> Directions: Reproduce exactly, and only, the lines below from the one containing "a) Đặt nhân" through the one containing "and digital signatures.".

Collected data
========================

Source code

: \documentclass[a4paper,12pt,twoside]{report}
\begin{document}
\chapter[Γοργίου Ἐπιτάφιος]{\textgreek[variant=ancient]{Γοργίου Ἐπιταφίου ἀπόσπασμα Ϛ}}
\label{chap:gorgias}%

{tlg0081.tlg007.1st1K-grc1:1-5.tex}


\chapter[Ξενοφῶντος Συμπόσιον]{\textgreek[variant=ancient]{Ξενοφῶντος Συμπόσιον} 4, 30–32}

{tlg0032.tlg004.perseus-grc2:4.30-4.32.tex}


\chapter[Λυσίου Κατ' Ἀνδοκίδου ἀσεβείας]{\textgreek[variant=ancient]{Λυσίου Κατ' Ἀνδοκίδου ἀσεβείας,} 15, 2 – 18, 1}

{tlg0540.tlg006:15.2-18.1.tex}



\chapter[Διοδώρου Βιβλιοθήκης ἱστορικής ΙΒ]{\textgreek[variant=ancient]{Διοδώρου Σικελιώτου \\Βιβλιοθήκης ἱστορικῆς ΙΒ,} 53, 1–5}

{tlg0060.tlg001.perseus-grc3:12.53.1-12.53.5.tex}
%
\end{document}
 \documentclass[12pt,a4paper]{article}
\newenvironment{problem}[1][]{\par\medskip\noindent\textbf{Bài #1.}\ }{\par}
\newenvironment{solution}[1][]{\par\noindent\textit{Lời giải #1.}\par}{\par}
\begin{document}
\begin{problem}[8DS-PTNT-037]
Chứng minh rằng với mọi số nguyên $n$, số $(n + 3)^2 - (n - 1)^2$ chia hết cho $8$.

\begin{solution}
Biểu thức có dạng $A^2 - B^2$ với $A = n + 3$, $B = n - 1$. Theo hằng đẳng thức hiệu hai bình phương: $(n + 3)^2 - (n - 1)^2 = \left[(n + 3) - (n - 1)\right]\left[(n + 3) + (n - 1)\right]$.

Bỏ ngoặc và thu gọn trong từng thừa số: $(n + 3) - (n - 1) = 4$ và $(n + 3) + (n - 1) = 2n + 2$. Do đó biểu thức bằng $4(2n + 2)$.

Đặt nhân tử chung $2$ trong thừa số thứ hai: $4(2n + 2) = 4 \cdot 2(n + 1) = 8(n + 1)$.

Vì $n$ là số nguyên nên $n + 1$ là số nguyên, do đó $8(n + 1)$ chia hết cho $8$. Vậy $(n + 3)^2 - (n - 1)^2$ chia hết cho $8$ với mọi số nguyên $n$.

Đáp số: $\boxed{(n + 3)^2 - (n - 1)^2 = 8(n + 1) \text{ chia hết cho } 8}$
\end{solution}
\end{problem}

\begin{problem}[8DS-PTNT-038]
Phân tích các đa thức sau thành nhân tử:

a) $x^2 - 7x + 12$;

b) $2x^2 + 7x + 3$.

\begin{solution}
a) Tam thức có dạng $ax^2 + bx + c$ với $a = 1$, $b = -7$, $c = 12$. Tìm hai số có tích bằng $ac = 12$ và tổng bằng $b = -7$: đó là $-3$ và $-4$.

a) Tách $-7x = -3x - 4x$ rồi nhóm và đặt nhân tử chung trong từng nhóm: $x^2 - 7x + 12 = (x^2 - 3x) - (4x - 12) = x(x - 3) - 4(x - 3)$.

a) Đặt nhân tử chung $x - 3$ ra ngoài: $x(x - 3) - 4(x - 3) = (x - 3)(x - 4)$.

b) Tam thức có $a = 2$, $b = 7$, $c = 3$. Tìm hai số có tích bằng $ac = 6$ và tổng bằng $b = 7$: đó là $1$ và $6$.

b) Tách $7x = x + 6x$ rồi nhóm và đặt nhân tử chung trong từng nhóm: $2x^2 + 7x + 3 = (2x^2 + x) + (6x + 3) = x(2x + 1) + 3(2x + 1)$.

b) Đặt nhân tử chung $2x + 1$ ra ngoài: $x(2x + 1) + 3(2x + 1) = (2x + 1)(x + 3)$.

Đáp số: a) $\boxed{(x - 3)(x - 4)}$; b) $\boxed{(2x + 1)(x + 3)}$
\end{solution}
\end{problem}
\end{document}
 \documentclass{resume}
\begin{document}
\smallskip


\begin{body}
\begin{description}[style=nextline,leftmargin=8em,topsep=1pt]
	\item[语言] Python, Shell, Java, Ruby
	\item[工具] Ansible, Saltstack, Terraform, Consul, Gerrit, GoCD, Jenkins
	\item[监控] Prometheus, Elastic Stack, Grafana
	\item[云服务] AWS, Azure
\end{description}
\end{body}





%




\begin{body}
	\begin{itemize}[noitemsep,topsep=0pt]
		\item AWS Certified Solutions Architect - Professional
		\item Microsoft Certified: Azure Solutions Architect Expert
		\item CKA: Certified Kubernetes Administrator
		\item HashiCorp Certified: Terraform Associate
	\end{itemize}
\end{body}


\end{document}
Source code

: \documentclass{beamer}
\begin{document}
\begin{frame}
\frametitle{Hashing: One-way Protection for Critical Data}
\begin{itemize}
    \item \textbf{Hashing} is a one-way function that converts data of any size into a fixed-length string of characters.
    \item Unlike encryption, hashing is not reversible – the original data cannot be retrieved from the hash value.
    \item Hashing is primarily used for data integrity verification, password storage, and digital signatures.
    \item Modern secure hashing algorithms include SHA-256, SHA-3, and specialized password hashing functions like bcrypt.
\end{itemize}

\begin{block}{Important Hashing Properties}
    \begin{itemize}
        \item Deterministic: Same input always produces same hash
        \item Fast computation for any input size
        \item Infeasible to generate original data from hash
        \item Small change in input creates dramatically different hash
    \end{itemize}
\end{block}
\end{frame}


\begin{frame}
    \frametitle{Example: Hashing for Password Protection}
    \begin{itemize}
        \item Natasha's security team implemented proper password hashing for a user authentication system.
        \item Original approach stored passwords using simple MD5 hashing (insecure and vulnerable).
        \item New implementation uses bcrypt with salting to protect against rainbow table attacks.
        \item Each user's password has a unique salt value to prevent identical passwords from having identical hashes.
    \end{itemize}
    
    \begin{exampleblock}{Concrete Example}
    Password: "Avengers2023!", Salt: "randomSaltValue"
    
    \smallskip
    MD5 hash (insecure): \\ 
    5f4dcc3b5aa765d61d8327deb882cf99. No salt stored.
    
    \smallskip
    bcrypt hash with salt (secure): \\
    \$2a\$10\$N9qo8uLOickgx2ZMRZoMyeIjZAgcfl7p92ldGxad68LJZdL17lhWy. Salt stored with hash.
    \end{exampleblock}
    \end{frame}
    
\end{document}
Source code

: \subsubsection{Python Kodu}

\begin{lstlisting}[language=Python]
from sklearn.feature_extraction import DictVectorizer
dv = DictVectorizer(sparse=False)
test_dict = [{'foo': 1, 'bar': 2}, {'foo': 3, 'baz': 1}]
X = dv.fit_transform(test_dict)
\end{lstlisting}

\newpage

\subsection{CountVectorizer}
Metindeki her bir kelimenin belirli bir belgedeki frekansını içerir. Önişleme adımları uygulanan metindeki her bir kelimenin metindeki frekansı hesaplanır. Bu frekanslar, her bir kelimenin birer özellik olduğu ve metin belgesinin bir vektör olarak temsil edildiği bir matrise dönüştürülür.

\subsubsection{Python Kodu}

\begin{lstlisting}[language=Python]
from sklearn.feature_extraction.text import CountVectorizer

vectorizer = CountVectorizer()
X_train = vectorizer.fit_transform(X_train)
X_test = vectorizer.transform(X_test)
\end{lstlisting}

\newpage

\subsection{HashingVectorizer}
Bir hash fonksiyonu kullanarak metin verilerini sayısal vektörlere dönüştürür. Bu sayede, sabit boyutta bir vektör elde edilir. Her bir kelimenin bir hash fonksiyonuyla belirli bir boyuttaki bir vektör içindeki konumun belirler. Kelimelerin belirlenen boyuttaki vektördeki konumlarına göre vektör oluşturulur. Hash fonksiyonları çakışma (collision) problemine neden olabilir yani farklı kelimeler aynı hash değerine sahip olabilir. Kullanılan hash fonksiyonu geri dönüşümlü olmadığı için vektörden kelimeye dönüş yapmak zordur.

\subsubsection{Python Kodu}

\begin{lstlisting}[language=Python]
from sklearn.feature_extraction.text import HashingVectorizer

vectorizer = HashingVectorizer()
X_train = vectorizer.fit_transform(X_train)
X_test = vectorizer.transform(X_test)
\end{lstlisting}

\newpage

========================

> Solved exercise:
a) Đặt nhân tử chung $x - 3$ ra ngoài: $x(x - 3) - 4(x - 3) = (x - 3)(x - 4)$.

b) Tam thức có $a = 2$, $b = 7$, $c = 3$. Tìm hai số có tích bằng $ac = 6$ và tổng bằng $b = 7$: đó là $1$ và $6$.

b) Tách $7x = x + 6x$ rồi nhóm và đặt nhân tử chung trong từng nhóm: $2x^2 + 7x + 3 = (2x^2 + x) + (6x + 3) = x(2x + 1) + 3(2x + 1)$.

b) Đặt nhân tử chung $2x + 1$ ra ngoài: $x(2x + 1) + 3(2x + 1) = (2x + 1)(x + 3)$.

Đáp số: a) $\boxed{(x - 3)(x - 4)}$; b) $\boxed{(2x + 1)(x + 3)}$
\end{solution}
\end{problem}
\end{document}
 \documentclass{resume}
\begin{document}
\smallskip


\begin{body}
\begin{description}[style=nextline,leftmargin=8em,topsep=1pt]
	\item[语言] Python, Shell, Java, Ruby
	\item[工具] Ansible, Saltstack, Terraform, Consul, Gerrit, GoCD, Jenkins
	\item[监控] Prometheus, Elastic Stack, Grafana
	\item[云服务] AWS, Azure
\end{description}
\end{body}





%




\begin{body}
	\begin{itemize}[noitemsep,topsep=0pt]
		\item AWS Certified Solutions Architect - Professional
		\item Microsoft Certified: Azure Solutions Architect Expert
		\item CKA: Certified Kubernetes Administrator
		\item HashiCorp Certified: Terraform Associate
	\end{itemize}
\end{body}


\end{document}
Source code

: \documentclass{beamer}
\begin{document}
\begin{frame}
\frametitle{Hashing: One-way Protection for Critical Data}
\begin{itemize}
    \item \textbf{Hashing} is a one-way function that converts data of any size into a fixed-length string of characters.
    \item Unlike encryption, hashing is not reversible – the original data cannot be retrieved from the hash value.
    \item Hashing is primarily used for data integrity verification, password storage, and digital signatures.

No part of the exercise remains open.